>>

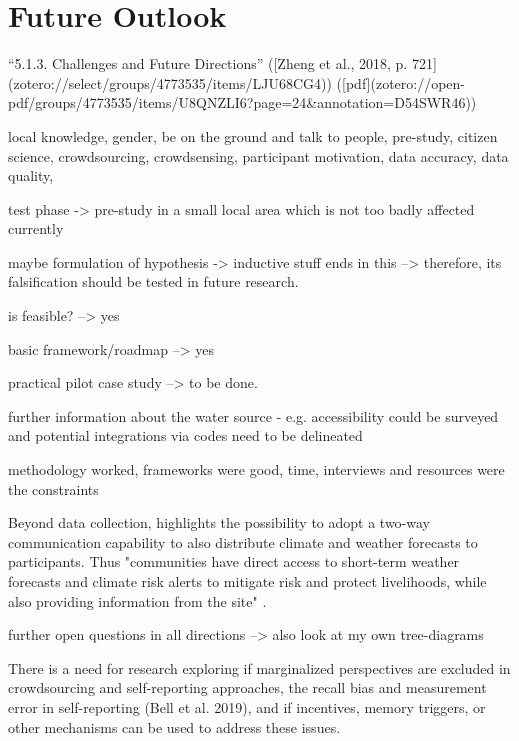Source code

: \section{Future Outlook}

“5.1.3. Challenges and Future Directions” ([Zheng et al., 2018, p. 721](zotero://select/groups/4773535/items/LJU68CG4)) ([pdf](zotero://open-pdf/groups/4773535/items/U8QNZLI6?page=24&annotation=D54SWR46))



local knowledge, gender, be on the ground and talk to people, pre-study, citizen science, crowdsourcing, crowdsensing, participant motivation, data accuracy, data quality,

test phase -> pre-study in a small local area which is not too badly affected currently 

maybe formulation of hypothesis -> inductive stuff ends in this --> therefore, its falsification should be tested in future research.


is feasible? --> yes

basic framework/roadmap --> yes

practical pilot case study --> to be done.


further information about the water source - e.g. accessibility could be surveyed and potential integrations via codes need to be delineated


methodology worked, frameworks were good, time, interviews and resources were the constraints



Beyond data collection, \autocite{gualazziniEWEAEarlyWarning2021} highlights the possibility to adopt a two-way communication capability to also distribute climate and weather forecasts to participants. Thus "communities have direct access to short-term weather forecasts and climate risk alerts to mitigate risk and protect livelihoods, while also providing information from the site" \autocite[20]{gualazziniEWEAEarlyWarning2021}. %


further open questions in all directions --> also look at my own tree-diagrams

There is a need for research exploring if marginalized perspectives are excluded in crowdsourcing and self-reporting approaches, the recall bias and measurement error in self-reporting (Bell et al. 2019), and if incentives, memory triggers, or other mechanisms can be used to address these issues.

<<

Instructions for the task — Across the whole listing above, determine how many lines hold the word "local". Only that number is wanted.

Answer space — 2